By game’s end, Bamgboye had 13 points, was 7-of-10 at the free throw line (he’s now 14-of-19 on the season after shooting 48.6% last season with the Rams) and collected five rebounds, four assists and four blocks.
McCasland knows that Bamgboye’s conditioning isn’t where it needs to be, the process being halted with Bamgboye getting hurt this summer and not practicing again until the second week of the season, but the coach knows the importance of the 6-foot-11 Englishman to the team.
“I think he plays the game with a real will, urgency and passion,” McCasland said of Bamgboye, “and when he gets in shape, he’s going to be tough to deal with because of his athleticism.”
Bamgboye’s presence on the court has changed how Toppin operates offensively. With less space in the paint to go to work on one-on-one matchups, Toppin’s approach now, McCasland said, has to be more about making plays all around rather than just for himself, something he’s more than capable of doing. That, Toppin admits, is an adjustment, one he and Bamgboye are still figuring out themselves.
“Just knowing I got somebody there fighting with me,” Toppin said. “He was hurt for a minute, we still building that chemistry, but it helps a lot just knowing he’s taking the load off me a little bit, and he plays hard and I’m sticking with him.”

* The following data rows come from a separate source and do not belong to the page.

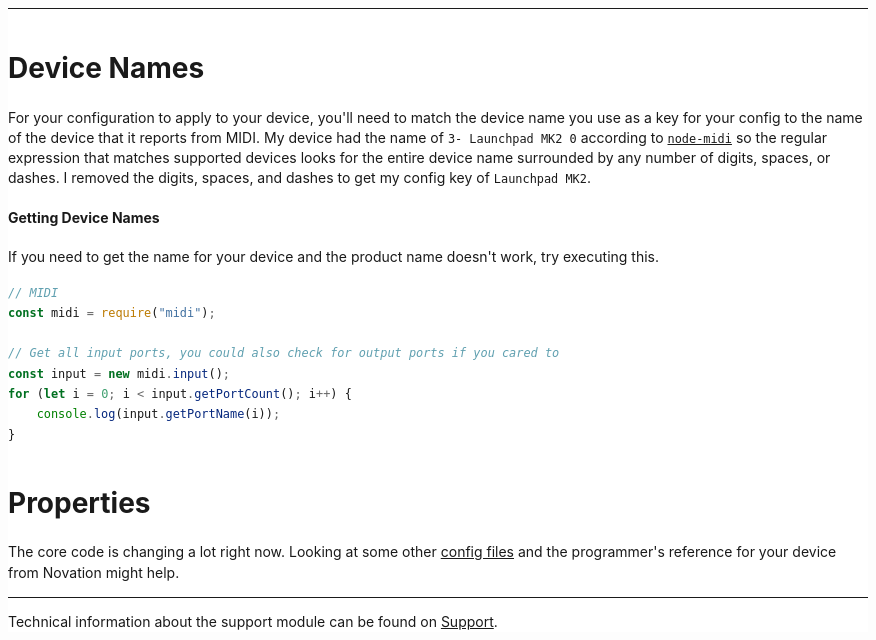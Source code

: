 

---


# Device Names
For your configuration to apply to your device, you'll need to match the device name you use as a key for your config to the name of the device that it reports from MIDI. My device had the name of `3- Launchpad MK2 0` according to [`node-midi`](https://github.com/justinlatimer/node-midi) so the regular expression that matches supported devices looks for the entire device name surrounded by any number of digits, spaces, or dashes. I removed the digits, spaces, and dashes to get my config key of `Launchpad MK2`.
#### Getting Device Names
If you need to get the name for your device and the product name doesn't work, try executing this.
```js
// MIDI
const midi = require("midi");

// Get all input ports, you could also check for output ports if you cared to
const input = new midi.input();
for (let i = 0; i < input.getPortCount(); i++) {
	console.log(input.getPortName(i));
}
```

# Properties

The core code is changing a lot right now. Looking at some other [config files](https://github.com/evelynhathaway/launchpad-rocket/tree/master/src/config) and the programmer's reference for your device from Novation might help.


---


Technical information about the support module can be found on [Support](Support.md).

Atwell (13 points) has been the most consistent transfer to this point of the season. Much of that comes from his availability at practices. Moseley has yet to play this season while Bryan (six rebounds) and Watts (12 points, eight rebounds) are still finding themselves on both ends of the floor with their new team.
Watts, who was expected to be the Darrion Williams-like No. 2 next to Toppin, has not found his rhythm yet, which McCasland attributes to his defense.
“He’s feeling some frustration,” McCasland said of Watts. “He hadn’t been great defensively and I’ve been on him, and I think that’s impacted his offense. That’s the truth. I’m asking him to do every little thing right and right now he’s. … he’s trying. I’ll say that, but it’s not close to what he can be.
“I think everybody knows we have high expectations for LeJuan, but I’m not going to tolerate him not competing on the defensive end. Period. And I’m going to make him do everything our team needs in order to win, period.”
Getting smacked by Purdue, a team Texas Tech was expected to compete with, was a wake-up call of sorts to some. Not McCasland. He knows his team still has plenty more to give on both ends of the floor.
“The more we can lean into the fact that it may be somebody else’s night,” McCasland said, “and how hard you have to play to help each other, we just gotta buy into it. The faster we do it, the better we’ll be.”